»»

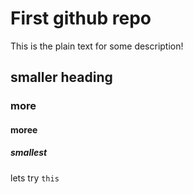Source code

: # First github repo

This is the plain text for some description!

## smaller heading

### more 

#### moree

##### smallest

lets try `this`
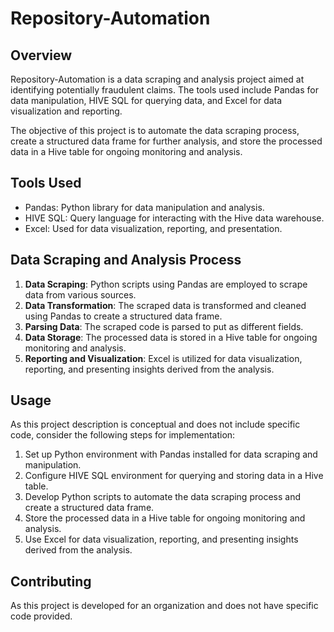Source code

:# Repository-Automation

## Overview

Repository-Automation is a data scraping and analysis project aimed at identifying potentially fraudulent claims. The tools used include Pandas for data manipulation, HIVE SQL for querying data, and Excel for data visualization and reporting.

The objective of this project is to automate the data scraping process, create a structured data frame for further analysis, and store the processed data in a Hive table for ongoing monitoring and analysis.

## Tools Used

- Pandas: Python library for data manipulation and analysis.
- HIVE SQL: Query language for interacting with the Hive data warehouse.
- Excel: Used for data visualization, reporting, and presentation.

## Data Scraping and Analysis Process

1. **Data Scraping**: Python scripts using Pandas are employed to scrape data from various sources.
2. **Data Transformation**: The scraped data is transformed and cleaned using Pandas to create a structured data frame.
3. **Parsing Data**: The scraped code is parsed to put as different fields.
4. **Data Storage**: The processed data is stored in a Hive table for ongoing monitoring and analysis.
5. **Reporting and Visualization**: Excel is utilized for data visualization, reporting, and presenting insights derived from the analysis.

## Usage

As this project description is conceptual and does not include specific code, consider the following steps for implementation:

1. Set up Python environment with Pandas installed for data scraping and manipulation.
2. Configure HIVE SQL environment for querying and storing data in a Hive table.
3. Develop Python scripts to automate the data scraping process and create a structured data frame.
4. Store the processed data in a Hive table for ongoing monitoring and analysis.
5. Use Excel for data visualization, reporting, and presenting insights derived from the analysis.

## Contributing

As this project is developed for an organization and does not have specific code provided.

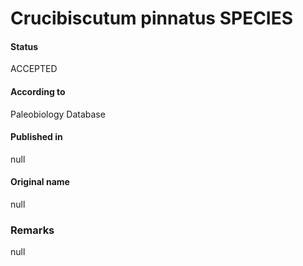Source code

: Crucibiscutum pinnatus SPECIES
=======

#### Status
ACCEPTED

#### According to
Paleobiology Database

#### Published in
null

#### Original name
null

### Remarks
null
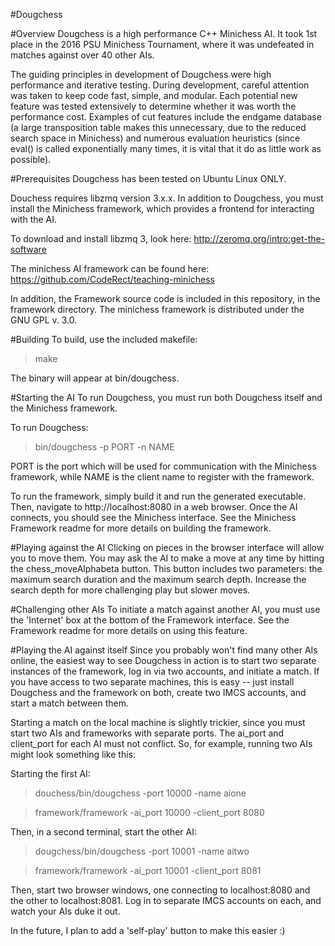 #Dougchess

#Overview
Dougchess is a high performance C++ Minichess AI. It took 1st place in the 2016 PSU Minichess Tournament,
where it was undefeated in matches against over 40 other AIs.

The guiding principles in development of Dougchess were high performance and iterative testing.
During development, careful attention was taken to keep code fast, simple, and modular.
Each potential new feature was tested extensively to determine whether it was worth the performance cost.
Examples of cut features include the endgame database (a large transposition table makes this unnecessary, due
to the reduced search space in Minichess) and numerous evaluation heuristics (since eval() is called
exponentially many times, it is vital that it do as little work as possible).

#Prerequisites
Dougchess has been tested on Ubuntu Linux ONLY.

Douchess requires libzmq version 3.x.x. In addition to Dougchess, you must
install the Minichess framework, which provides a frontend for interacting
with the AI.

To download and install libzmq 3, look here: http://zeromq.org/intro:get-the-software

The minichess AI framework can be found here: https://github.com/CodeRect/teaching-minichess

In addition, the Framework source code is included in this repository, in the framework directory.
The minichess framework is distributed under the GNU GPL v. 3.0.

#Building 
To build, use the included makefile:

> make

The binary will appear at bin/dougchess.

#Starting the AI
To run Dougchess, you must run both Dougchess itself and the Minichess framework.

To run Dougchess: 
> bin/dougchess -p PORT -n NAME

PORT is the port which will be used for communication with
the Minichess framework, while NAME is the client name to register
with the framework.

To run the framework, simply build it and run the generated executable.
Then, navigate to http://localhost:8080 in a web browser. Once the AI connects,
you should see the Minichess interface. See the Minichess Framework readme for more
details on building the framework.

#Playing against the AI
Clicking on pieces in the browser interface will allow you to move them. You may ask the AI
to make a move at any time by hitting the chess_moveAlphabeta button. This button includes two
parameters: the maximum search duration and the maximum search depth. Increase the search depth
for more challenging play but slower moves.

#Challenging other AIs
To initiate a match against another AI, you must use the 'Internet' box at the bottom of the Framework
interface. See the Framework readme for more details on using this feature.

#Playing the AI against itself
Since you probably won't find many other AIs online, the easiest way to see Dougchess
in action is to start two separate instances of the framework, log in via two accounts, and initiate a match.
If you have access to two separate machines, this is easy -- just install Dougchess and the framework on
both, create two IMCS accounts, and start a match between them.

Starting a match on the local machine is slightly trickier, since you must start two AIs and frameworks
with separate ports. The ai_port and client_port for each AI must not conflict. So, for example, running
two AIs might look something like this:

Starting the first AI:
> douchess/bin/dougchess -port 10000 -name aione

> framework/framework -ai_port 10000 -client_port 8080

Then, in a second terminal, start the other AI: 
> dougchess/bin/dougchess -port 10001 -name aitwo

> framework/framework -ai_port 10001 -client_port 8081

Then, start two browser windows, one connecting to localhost:8080 and the other to localhost:8081.
Log in to separate IMCS accounts on each, and watch your AIs duke it out.

In the future, I plan to add a 'self-play' button to make this easier :)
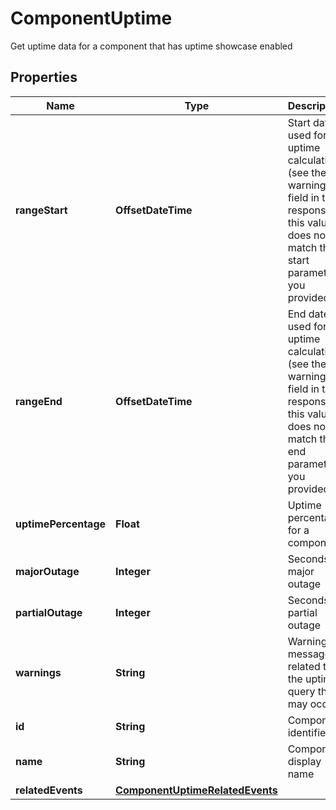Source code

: 

# ComponentUptime

Get uptime data for a component that has uptime showcase enabled

## Properties

Name | Type | Description | Notes
------------ | ------------- | ------------- | -------------
**rangeStart** | **OffsetDateTime** | Start date used for uptime calculation (see the warnings field in the response if this value does not match the start parameter you provided). |  [optional]
**rangeEnd** | **OffsetDateTime** | End date used for uptime calculation (see the warnings field in the response if this value does not match the end parameter you provided). |  [optional]
**uptimePercentage** | **Float** | Uptime percentage for a component |  [optional]
**majorOutage** | **Integer** | Seconds of major outage |  [optional]
**partialOutage** | **Integer** | Seconds of partial outage |  [optional]
**warnings** | **String** | Warning messages related to the uptime query that may occur |  [optional]
**id** | **String** | Component identifier |  [optional]
**name** | **String** | Component display name |  [optional]
**relatedEvents** | [**ComponentUptimeRelatedEvents**](ComponentUptimeRelatedEvents.md) |  |  [optional]



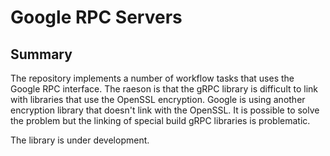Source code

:# Google RPC Servers

## Summary

The repository implements a number of workflow tasks that uses the Google RPC interface. The raeson is that 
the gRPC library is difficult to link with libraries that use the OpenSSL encryption. Google is using another 
encryption library that doesn't link with the OpenSSL. It is possible to solve the problem but the linking 
of special build gRPC libraries is problematic.

The library is under development.
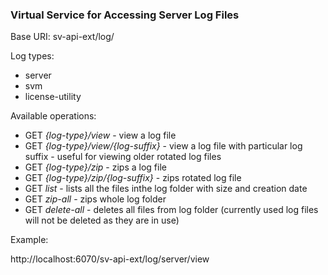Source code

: ### Virtual Service for Accessing Server Log Files

Base URI: sv-api-ext/log/

Log types:
   * server
   * svm
   * license-utility

Available operations:

   * GET *\{log-type\}/view* - view a log file
   * GET *\{log-type\}/view/\{log-suffix\}* - view a log file with particular log suffix - useful for viewing older rotated log files
   * GET *\{log-type\}/zip* - zips a log file
   * GET *\{log-type\}/zip/\{log-suffix\}* - zips rotated log file
   * GET *list* - lists all the files inthe log folder with size and creation date
   * GET *zip-all* - zips whole log folder
   * GET *delete-all* - deletes all files from log folder (currently used log files will not be deleted as they are in use)
   
Example:

http://localhost:6070/sv-api-ext/log/server/view
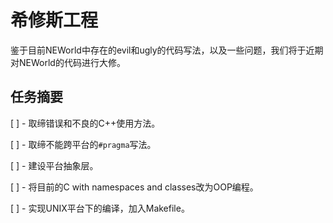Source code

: # 希修斯工程

鉴于目前NEWorld中存在的evil和ugly的代码写法，以及一些问题，我们将于近期对NEWorld的代码进行大修。

## 任务摘要

[ ] - 取缔错误和不良的C++使用方法。

[ ] - 取缔不能跨平台的`#pragma`写法。

[ ] - 建设平台抽象层。

[ ] - 将目前的C with namespaces and classes改为OOP编程。

[ ] - 实现UNIX平台下的编译，加入Makefile。

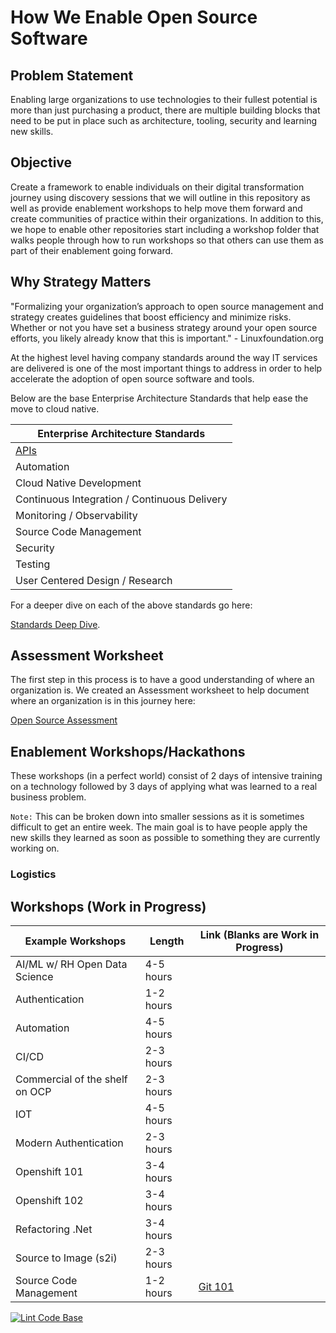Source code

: # How We Enable Open Source Software

## Problem Statement

Enabling large organizations to use technologies to their fullest potential is more than just purchasing a product, there are multiple building blocks that need to be put in place such as architecture, tooling, security and learning new skills.

## Objective

Create a framework to enable individuals on their digital transformation journey using discovery sessions that we will outline in this repository as well as provide enablement workshops to help move them forward and create communities of practice within their organizations. In addition to this, we hope to enable other repositories start including a workshop folder that walks people through how to run workshops so that others can use them as part of their enablement going forward.

## Why Strategy Matters

"Formalizing your organization’s approach to open source management and strategy creates guidelines that boost efficiency and minimize risks. Whether or not you have set a business strategy around your open source efforts, you likely already know that this is important." - Linuxfoundation.org

At the highest level having company standards around the way IT services are delivered is one of the most important things to address in order to help accelerate the adoption of open source software and tools.

Below are the base Enterprise Architecture Standards that help ease the move to cloud native.

| Enterprise Architecture Standards                   |
|-----------------------------------------------------|
| [APIs](workshops/how-we-enable/03-Strategy.md#APIs) |
| Automation                                          |
| Cloud Native Development                            |
| Continuous Integration / Continuous Delivery        |
| Monitoring / Observability                          |
| Source Code Management                              |
| Security                                            |
| Testing                                             |
| User Centered Design / Research                     |

For a deeper dive on each of the above standards go here:

 [Standards Deep Dive](workshops/how_we_enable/03-Strategy.md).

## Assessment Worksheet

The first step in this process is to have a good understanding of where an organization is.  We created an Assessment worksheet to help document where an organization is in this journey here:

[Open Source Assessment](workshops/how_we_enable/01-Getting_Started.md)

## Enablement Workshops/Hackathons

These workshops (in a perfect world) consist of 2 days of intensive training on a technology followed by 3 days of applying what was learned to a real business problem.

`Note:` This can be broken down into smaller sessions as it is sometimes difficult to get an entire week. The main goal is to have people apply the new skills they learned as soon as possible to something they are currently working on.

### Logistics

## Workshops (Work in Progress)

| Example Workshops              | Length    | Link  (Blanks are Work in Progress)     |
|--------------------------------|-----------|-----------------------------------------|
| AI/ML w/ RH Open Data Science  | 4-5 hours |                                         |
| Authentication                 | 1-2 hours |                                         |
| Automation                     | 4-5 hours |                                         |
| CI/CD                          | 2-3 hours |                                         |
| Commercial of the shelf on OCP | 2-3 hours |                                         |
| IOT                            | 4-5 hours |                                         |
| Modern Authentication          | 2-3 hours |                                         |
| Openshift 101                  | 3-4 hours |                                         |
| Openshift 102                  | 3-4 hours |                                         |
| Refactoring .Net               | 3-4 hours |                                         |
| Source to Image (s2i)          | 2-3 hours |                                         |
| Source Code Management         | 1-2 hours | [Git 101](workshops/git_101/01-init.md) |

[![Lint Code Base](https://github.com/chadhellyea/HowWeEnable/workflows/Lint%20Code%20Base/badge.svg)](https://github.com/chadhellyea/HowWeEnable/actions)
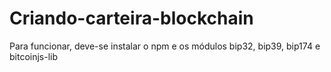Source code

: # Criando-carteira-blockchain

Para funcionar, deve-se instalar o npm e os módulos bip32, bip39, bip174 e bitcoinjs-lib
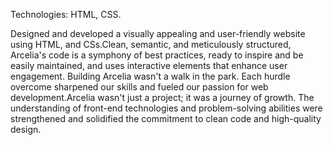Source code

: Technologies: HTML, CSS.

Designed and developed a visually appealing and user-friendly website using HTML, and CSs.Clean, semantic, and meticulously structured, Arcelia's code is a symphony of best practices, ready to inspire and be easily maintained, and uses interactive elements that enhance user engagement.
Building Arcelia wasn't a walk in the park. Each hurdle overcome sharpened our skills and fueled our passion for web development.Arcelia wasn't just a project; it was a journey of growth.
The understanding of front-end technologies and problem-solving abilities were strengthened and solidified the commitment to clean code and high-quality design.
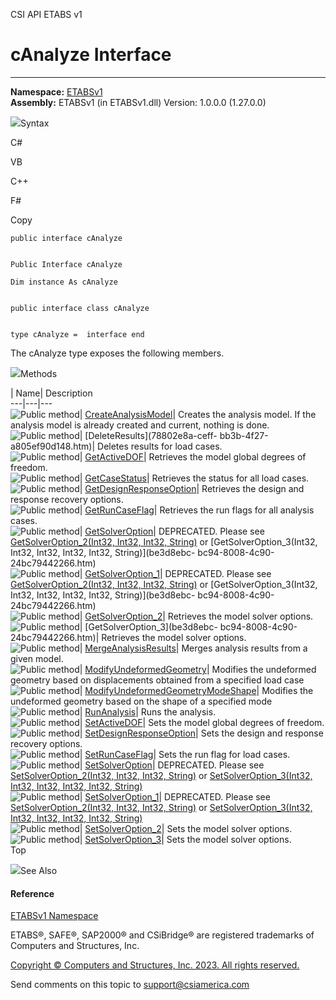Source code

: ﻿

CSI API ETABS v1

# cAnalyze Interface  
  
---  
  
**Namespace:** [ETABSv1](2780f1b8-2033-5289-2298-1cdb2a7508d9.htm)  
**Assembly:** ETABSv1 (in ETABSv1.dll) Version: 1.0.0.0 (1.27.0.0)

![](../icons/SectionExpanded.png)Syntax

C#

VB

C++

F#

Copy

    
    
    public interface cAnalyze
    
    
    Public Interface cAnalyze
    
    Dim instance As cAnalyze
    
    
    public interface class cAnalyze
    
    
    type cAnalyze =  interface end

The cAnalyze type exposes the following members.

![](../icons/SectionExpanded.png)Methods

| Name| Description  
---|---|---  
![Public method](../icons/pubmethod.gif)|
[CreateAnalysisModel](4e608741-8192-d3b4-84e3-e6c550a1c2db.htm)|  Creates the
analysis model. If the analysis model is already created and current, nothing
is done.  
![Public method](../icons/pubmethod.gif)| [DeleteResults](78802e8a-ceff-
bb3b-4f27-a805ef90d148.htm)|  Deletes results for load cases.  
![Public method](../icons/pubmethod.gif)|
[GetActiveDOF](95b62dec-d494-53d7-1c3d-5d4b77cc51bf.htm)|  Retrieves the model
global degrees of freedom.  
![Public method](../icons/pubmethod.gif)|
[GetCaseStatus](94fc4a33-5784-228c-62ad-edcc74eaf034.htm)|  Retrieves the
status for all load cases.  
![Public method](../icons/pubmethod.gif)|
[GetDesignResponseOption](5be30001-f29e-f709-abf2-a9ec6ca1b958.htm)|
Retrieves the design and response recovery options.  
![Public method](../icons/pubmethod.gif)|
[GetRunCaseFlag](b3d6546c-93c6-fc1a-d017-21984aa3bc12.htm)|  Retrieves the run
flags for all analysis cases.  
![Public method](../icons/pubmethod.gif)|
[GetSolverOption](64847815-d20b-32b8-42fd-b2dc2e9a126b.htm)|  DEPRECATED.
Please see [GetSolverOption_2(Int32, Int32, Int32,
String)](f07d0feb-6508-0ec3-b47a-f5186f578689.htm) or
[GetSolverOption_3(Int32, Int32, Int32, Int32, Int32, String)](be3d8ebc-
bc94-8008-4c90-24bc79442266.htm)  
![Public method](../icons/pubmethod.gif)|
[GetSolverOption_1](d0def199-7ee4-873f-5016-a1d8a11f7b1f.htm)|  DEPRECATED.
Please see [GetSolverOption_2(Int32, Int32, Int32,
String)](f07d0feb-6508-0ec3-b47a-f5186f578689.htm) or
[GetSolverOption_3(Int32, Int32, Int32, Int32, Int32, String)](be3d8ebc-
bc94-8008-4c90-24bc79442266.htm)  
![Public method](../icons/pubmethod.gif)|
[GetSolverOption_2](f07d0feb-6508-0ec3-b47a-f5186f578689.htm)|  Retrieves the
model solver options.  
![Public method](../icons/pubmethod.gif)| [GetSolverOption_3](be3d8ebc-
bc94-8008-4c90-24bc79442266.htm)|  Retrieves the model solver options.  
![Public method](../icons/pubmethod.gif)|
[MergeAnalysisResults](26af0e87-c842-7e4d-a961-4da0a6c10252.htm)|  Merges
analysis results from a given model.  
![Public method](../icons/pubmethod.gif)|
[ModifyUndeformedGeometry](a9bbb6f9-14eb-b4ee-1605-7c12b76194a5.htm)|
Modifies the undeformed geometry based on displacements obtained from a
specified load case  
![Public method](../icons/pubmethod.gif)|
[ModifyUndeformedGeometryModeShape](e3fc25af-bf08-962f-a11a-000ceecb4191.htm)|
Modifies the undeformed geometry based on the shape of a specified mode  
![Public method](../icons/pubmethod.gif)|
[RunAnalysis](516e7b74-8cb4-af27-31d5-38bb95b3c1d1.htm)|  Runs the analysis.  
![Public method](../icons/pubmethod.gif)|
[SetActiveDOF](a4c9b05e-c2cc-364a-7f26-63cc50d098ba.htm)|  Sets the model
global degrees of freedom.  
![Public method](../icons/pubmethod.gif)|
[SetDesignResponseOption](24f58704-0fea-a875-67f9-d1f4d4b68044.htm)|  Sets the
design and response recovery options.  
![Public method](../icons/pubmethod.gif)|
[SetRunCaseFlag](7ff1159c-d38b-1c69-1eaa-a25957f5abe8.htm)|  Sets the run flag
for load cases.  
![Public method](../icons/pubmethod.gif)|
[SetSolverOption](cbc26a3c-b6e6-d05f-494d-9b7b2d2f15bc.htm)|  DEPRECATED.
Please see [SetSolverOption_2(Int32, Int32, Int32,
String)](ff5e11c8-9a3f-a8aa-859b-663d8a11804e.htm) or
[SetSolverOption_3(Int32, Int32, Int32, Int32, Int32,
String)](1c3fbc28-90b1-2cf7-ebad-cce5f53883ba.htm)  
![Public method](../icons/pubmethod.gif)|
[SetSolverOption_1](e3777e3a-2d74-9045-aeef-e98c78c5f14f.htm)|  DEPRECATED.
Please see [SetSolverOption_2(Int32, Int32, Int32,
String)](ff5e11c8-9a3f-a8aa-859b-663d8a11804e.htm) or
[SetSolverOption_3(Int32, Int32, Int32, Int32, Int32,
String)](1c3fbc28-90b1-2cf7-ebad-cce5f53883ba.htm)  
![Public method](../icons/pubmethod.gif)|
[SetSolverOption_2](ff5e11c8-9a3f-a8aa-859b-663d8a11804e.htm)|  Sets the model
solver options.  
![Public method](../icons/pubmethod.gif)|
[SetSolverOption_3](1c3fbc28-90b1-2cf7-ebad-cce5f53883ba.htm)|  Sets the model
solver options.  
Top

![](../icons/SectionExpanded.png)See Also

#### Reference

[ETABSv1 Namespace](2780f1b8-2033-5289-2298-1cdb2a7508d9.htm)

ETABS®, SAFE®, SAP2000® and CSiBridge® are registered trademarks of Computers
and Structures, Inc.  

[Copyright © Computers and Structures, Inc. 2023. All rights
reserved.](http://www.csiamerica.com)

Send comments on this topic to
[support@csiamerica.com](mailto:support%40csiamerica.com?Subject=CSI%20API%20ETABS%20v1)

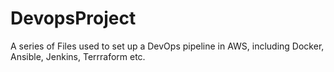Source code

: # DevopsProject
A series of Files used to set up a DevOps pipeline in AWS, including Docker, Ansible, Jenkins, Terrraform etc.

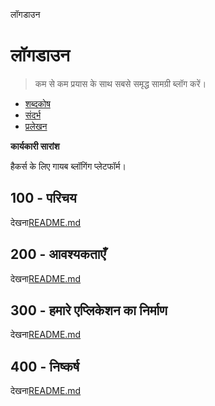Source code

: लॉगडाउन

# लॉगडाउन

> कम से कम प्रयास के साथ सबसे समृद्ध सामग्री ब्लॉग करें।

-   [शब्दकोष](./GLOSSARY.md)
-   [संदर्भ](./REFERENCES.md)
-   [प्रलेखन](./DOCUMENTATION.md)

**कार्यकारी सारांश**

हैकर्स के लिए गायब ब्लॉगिंग प्लेटफॉर्म।

## 100 - परिचय

देखना[README.md](./100/README.md)

## 200 - आवश्यकताएँ

देखना[README.md](./200/README.md)

## 300 - हमारे एप्लिकेशन का निर्माण

देखना[README.md](./300/README.md)

## 400 - निष्कर्ष

देखना[README.md](./400/README.md)
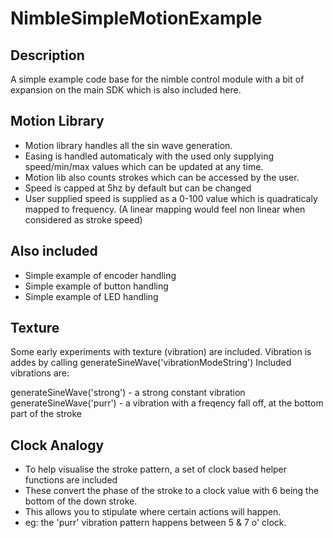 # NimbleSimpleMotionExample

## Description
A simple example code base for the nimble control module with a bit of expansion on the main SDK which is also included here.

## Motion Library
- Motion library handles all the sin wave generation.
- Easing is handled automaticaly with the used only supplying speed/min/max values which can be updated at any time.
- Motion lib also counts strokes which can be accessed by the user.
- Speed is capped at 5hz by default but can be changed
- User supplied speed is supplied as a 0-100 value which is quadraticaly mapped to frequency. (A linear mapping would feel non linear when considered as stroke speed) 

## Also included
- Simple example of encoder handling
- Simple example of button handling
- Simple example of LED handling

## Texture
Some early experiments with texture (vibration) are included.
Vibration is addes by calling generateSineWave('vibrationModeString')
Included vibrations are:

generateSineWave('strong') - a strong constant vibration
generateSineWave('purr') - a vibration with a freqency fall off, at the bottom part of the stroke

## Clock Analogy
- To help visualise the stroke pattern, a set of clock based helper functions are included
- These convert the phase of the stroke to a clock value with 6 being the bottom of the down stroke.
- This allows you to stipulate where certain actions will happen.
- eg: the 'purr' vibration pattern happens between 5 & 7 o' clock.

««

**Task description**. Your answer must be the exact lines of the records from the first one through the line containing "## Tools Used", with no pictures in it.

**Solution**.
Source code

: # First github repo

This is the plain text for some description!

## smaller heading

### more 

#### moree

##### smallest

lets try `this`
Source code

:# Repository-Automation

## Overview

Repository-Automation is a data scraping and analysis project aimed at identifying potentially fraudulent claims. The tools used include Pandas for data manipulation, HIVE SQL for querying data, and Excel for data visualization and reporting.

The objective of this project is to automate the data scraping process, create a structured data frame for further analysis, and store the processed data in a Hive table for ongoing monitoring and analysis.

## Tools Used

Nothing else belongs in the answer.